— ACTION ITEM —
Your answer must contain only the lines from the one containing "### Booting image using Qemu" through the end of the entries below, reproduced character for character.
GIVEN RECORDS: Begin
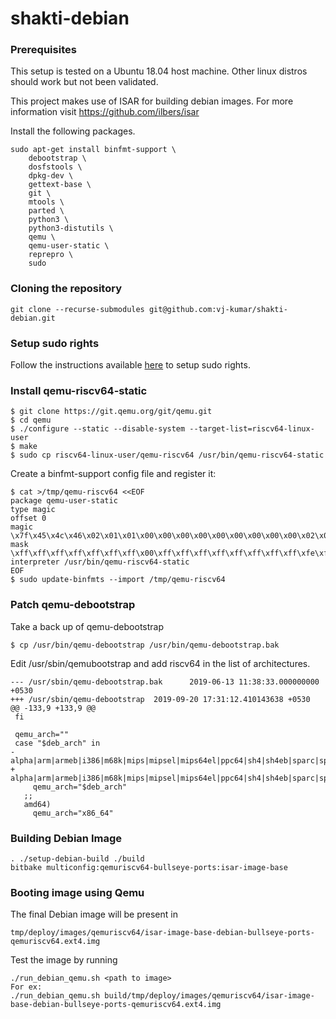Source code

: # shakti-debian

### Prerequisites

This setup is tested on a Ubuntu 18.04 host machine. Other linux distros should
work but not been validated.

This project makes use of ISAR for building debian images. For more information
visit https://github.com/ilbers/isar

Install the following packages.
```
sudo apt-get install binfmt-support \
    debootstrap \
    dosfstools \
    dpkg-dev \
    gettext-base \
    git \
    mtools \
    parted \
    python3 \
    python3-distutils \
    qemu \
    qemu-user-static \
    reprepro \
    sudo
```

### Cloning the repository
```
git clone --recurse-submodules git@github.com:vj-kumar/shakti-debian.git
```

### Setup sudo rights

Follow the instructions available [here](https://github.com/ilbers/isar/blob/master/doc/user_manual.md#setup-sudo) to setup sudo rights.

### Install qemu-riscv64-static
```
$ git clone https://git.qemu.org/git/qemu.git
$ cd qemu
$ ./configure --static --disable-system --target-list=riscv64-linux-user
$ make
$ sudo cp riscv64-linux-user/qemu-riscv64 /usr/bin/qemu-riscv64-static
```

Create a binfmt-support config file and register it:

```
$ cat >/tmp/qemu-riscv64 <<EOF
package qemu-user-static
type magic
offset 0
magic \x7f\x45\x4c\x46\x02\x01\x01\x00\x00\x00\x00\x00\x00\x00\x00\x00\x02\x00\xf3\x00
mask \xff\xff\xff\xff\xff\xff\xff\x00\xff\xff\xff\xff\xff\xff\xff\xff\xfe\xff\xff\xff
interpreter /usr/bin/qemu-riscv64-static
EOF
$ sudo update-binfmts --import /tmp/qemu-riscv64
```

### Patch qemu-debootstrap

Take a back up of qemu-debootstrap
```
$ cp /usr/bin/qemu-debootstrap /usr/bin/qemu-debootstrap.bak
```
Edit /usr/sbin/qemubootstrap and add riscv64 in the list of architectures.

```
--- /usr/sbin/qemu-debootstrap.bak      2019-06-13 11:38:33.000000000 +0530
+++ /usr/sbin/qemu-debootstrap  2019-09-20 17:31:12.410143638 +0530
@@ -133,9 +133,9 @@
 fi

 qemu_arch=""
 case "$deb_arch" in
-  alpha|arm|armeb|i386|m68k|mips|mipsel|mips64el|ppc64|sh4|sh4eb|sparc|sparc64|s390x)
+  alpha|arm|armeb|i386|m68k|mips|mipsel|mips64el|ppc64|sh4|sh4eb|sparc|sparc64|s390x|riscv64)
     qemu_arch="$deb_arch"
   ;;
   amd64)
     qemu_arch="x86_64"

```

### Building Debian Image
```
. ./setup-debian-build ./build
bitbake multiconfig:qemuriscv64-bullseye-ports:isar-image-base
```
### Booting image using Qemu

The final Debian image will be present in

```
tmp/deploy/images/qemuriscv64/isar-image-base-debian-bullseye-ports-qemuriscv64.ext4.img
```
Test the image by running
```
./run_debian_qemu.sh <path to image>
For ex:
./run_debian_qemu.sh build/tmp/deploy/images/qemuriscv64/isar-image-base-debian-bullseye-ports-qemuriscv64.ext4.img
```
GIVEN RECORDS: End
— WRITTEN SOLUTION —
### Booting image using Qemu

The final Debian image will be present in

```
tmp/deploy/images/qemuriscv64/isar-image-base-debian-bullseye-ports-qemuriscv64.ext4.img
```
Test the image by running
```
./run_debian_qemu.sh <path to image>
For ex:
./run_debian_qemu.sh build/tmp/deploy/images/qemuriscv64/isar-image-base-debian-bullseye-ports-qemuriscv64.ext4.img
```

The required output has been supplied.